Richardson and Rupert Everett play a "good couple" vacationing in Venice (uh-oh) who are seduced by a "bad couple" (Christopher Walken and Helen Mirren). More fundamentally disturbing than you could imagine.

None of these unabashed art films were popular successes. Nor were they meant to be. Richardson eventually found her greatest acclaim on the stage.

5 comments:

Erich Kuersten said...

I think the Handmaid's Tale is out, at least in this country, under MGM's Avant Garde Cinema label.

C. Jerry Kutner said...

Erich - According to Amazon, Handmaids "has been discontinued by the manufacturer." There was a DVD of The Comfort of Strangers out for a while, but it wasn't letterboxed.

Richard Doyle said...

I have a very nice R2 DVD of "The Comfort of Strangers". Even if you don't have a region free player, if your computer has a DVD drive it will play any discs regardless of the region code.

Ms. Stephanie Locke said...

Dear Jerry,

I too, mourn the loss of Natasha Richardson. She was a luminous beauty with much still to create. I must confess that I stayed away from The Handmaiden's Tale. Having read some of the book (and finding myself too uncomfortable to continue) I had no interest in seeing the film. Perhaps I shall have to re-think my prior position.

As to The Comfort of Strangers, it sounds too yummy to be true. Helen Mirren and Christopher Walken in Venice seducing innocent couples? Oh, if only such things occurred in real life!

I gather it's not that enjoyable when watched,

Ms. Stephanie Locke

p.s. Jerry, write about Helen Mirren! She's SO very hot, I've been into her ever since her star turn with Malcom McDowell in Caligula.

C. Jerry Kutner said...

Dear Ms. Stephanie –

What’s interesting about these three Natasha Richardson films – part of what makes them a trilogy in my eyes – is that they all take the viewer out of his or her comfort zone.

Patty Hearst is the best of the three.
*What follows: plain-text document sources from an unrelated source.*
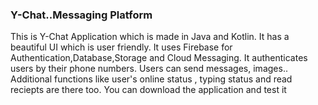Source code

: <h3>Y-Chat..Messaging Platform</h3>
<p>
This is Y-Chat Application which is made in Java and Kotlin. It has a beautiful UI which is user friendly. It uses Firebase for Authentication,Database,Storage and Cloud Messaging.
It authenticates users by their phone numbers.
Users can send messages, images..
Additional functions like user's online status , typing status and read reciepts are there too.
You can download the application and test it
</p>
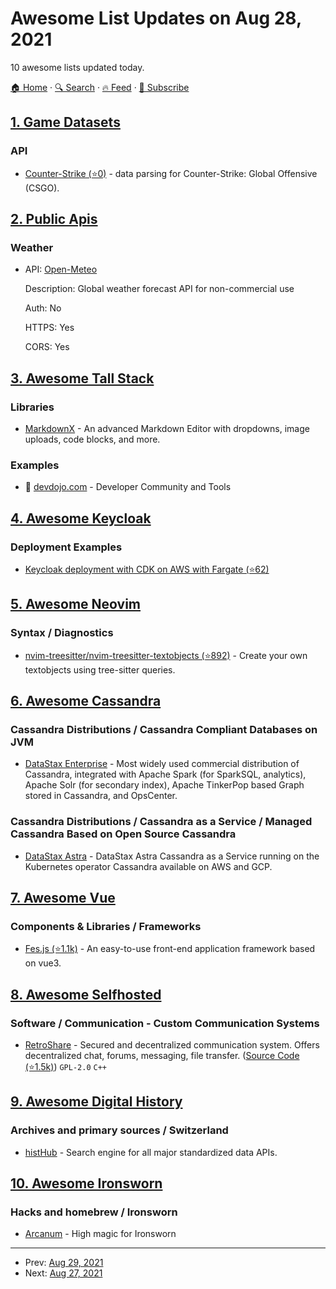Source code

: # Awesome List Updates on Aug 28, 2021

10 awesome lists updated today.

[🏠 Home](/README.md) · [🔍 Search](https://www.trackawesomelist.com/search/) · [🔥 Feed](https://www.trackawesomelist.com/rss.xml) · [📮 Subscribe](https://trackawesomelist.us17.list-manage.com/subscribe?u=d2f0117aa829c83a63ec63c2f&id=36a103854c)



## [1. Game Datasets](/content/leomaurodesenv/game-datasets/README.md)

### API

*   [Counter-Strike (⭐0)](https://github.com/pnxenopoulos/csgo) - data parsing for Counter-Strike: Global Offensive (CSGO).

## [2. Public Apis](/content/public-apis/public-apis/README.md)

### Weather

- API: [Open-Meteo](https://open-meteo.com/)

  Description: Global weather forecast API for non-commercial use

  Auth: No

  HTTPS: Yes

  CORS: Yes



## [3. Awesome Tall Stack](/content/livewire/awesome-tall-stack/README.md)

### Libraries

*   [MarkdownX](https://devdojo.com/markdownx) - An advanced Markdown Editor with dropdowns, image uploads, code blocks, and more.

### Examples

*   🔐 [devdojo.com](https://devdojo.com) - Developer Community and Tools

## [4. Awesome Keycloak](/content/thomasdarimont/awesome-keycloak/README.md)

### Deployment Examples

*   [Keycloak deployment with CDK on AWS with Fargate (⭐62)](https://github.com/aws-samples/cdk-keycloak)

## [5. Awesome Neovim](/content/rockerBOO/awesome-neovim/README.md)

### Syntax / Diagnostics

*   [nvim-treesitter/nvim-treesitter-textobjects (⭐892)](https://github.com/nvim-treesitter/nvim-treesitter-textobjects) - Create your own textobjects using tree-sitter queries.

## [6. Awesome Cassandra](/content/Anant/awesome-cassandra/README.md)

### Cassandra Distributions / Cassandra Compliant Databases on JVM

*   [DataStax Enterprise](https://dtsx.io/3DkP5sN) - Most widely used commercial distribution of Cassandra, integrated with Apache Spark (for SparkSQL, analytics), Apache Solr (for secondary index), Apache TinkerPop based Graph stored in Cassandra, and OpsCenter.

### Cassandra Distributions / Cassandra as a Service / Managed Cassandra Based on Open Source Cassandra

*   [DataStax Astra](https://dtsx.io/38htEun) - DataStax Astra Cassandra as a Service running on the Kubernetes operator Cassandra available on AWS and GCP.

## [7. Awesome Vue](/content/vuejs/awesome-vue/README.md)

### Components & Libraries / Frameworks

*   [Fes.js (⭐1.1k)](https://github.com/WeBankFinTech/fes.js/blob/master/README.en-US.md) - An easy-to-use front-end application framework based on vue3.

## [8. Awesome Selfhosted](/content/awesome-selfhosted/awesome-selfhosted/README.md)

### Software / Communication - Custom Communication Systems

*   [RetroShare](https://retroshare.cc) - Secured and decentralized communication system. Offers decentralized chat, forums, messaging, file transfer. ([Source Code (⭐1.5k)](https://github.com/RetroShare/RetroShare)) `GPL-2.0` `C++`

## [9. Awesome Digital History](/content/maehr/awesome-digital-history/README.md)

### Archives and primary sources / Switzerland

*   [histHub](https://histhub.ch/) - Search engine for all major standardized data APIs.

## [10. Awesome Ironsworn](/content/Billiam/awesome-ironsworn/README.md)

### Hacks and homebrew / Ironsworn

*   [Arcanum](https://www.drivethrurpg.com/product/368750/Arcanum-High-Magic-for-Ironsworn) - High magic for Ironsworn

---

- Prev: [Aug 29, 2021](/content/2021/08/29/README.md)
- Next: [Aug 27, 2021](/content/2021/08/27/README.md)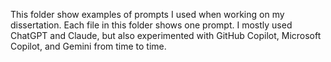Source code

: This folder show examples of prompts I used when working on my dissertation. Each file in this folder shows one prompt. I mostly used ChatGPT and Claude, but also experimented with GitHub Copilot, Microsoft Copilot, and Gemini from time to time.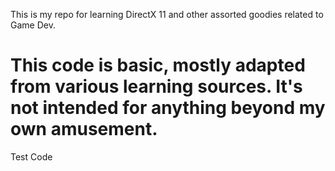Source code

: This is my repo for learning DirectX 11 and other assorted goodies related to Game Dev. 

This code is basic, mostly adapted from various learning sources. It's not intended for anything beyond my own amusement.
====

Test Code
What Richardson does with her voice in that film is just incredible.

The Handmaid’s Tale has a good script and a (mostly) terrific cast, but suffers from Schlondorff’s leaden direction. The film needed someone with a lighter, more sensual, more cinematic approach, someone more attuned to the nuances of Pinter’s dialogue. I’d still like to see it again if it were available.

The Comfort of Strangers is a horror film disguised as an art film. That’s what makes it so effectively disturbing – it sneaks up on you and rapes you in the dark. As we learned from Coraline, if something seems “too yummy to be true,” it probably is.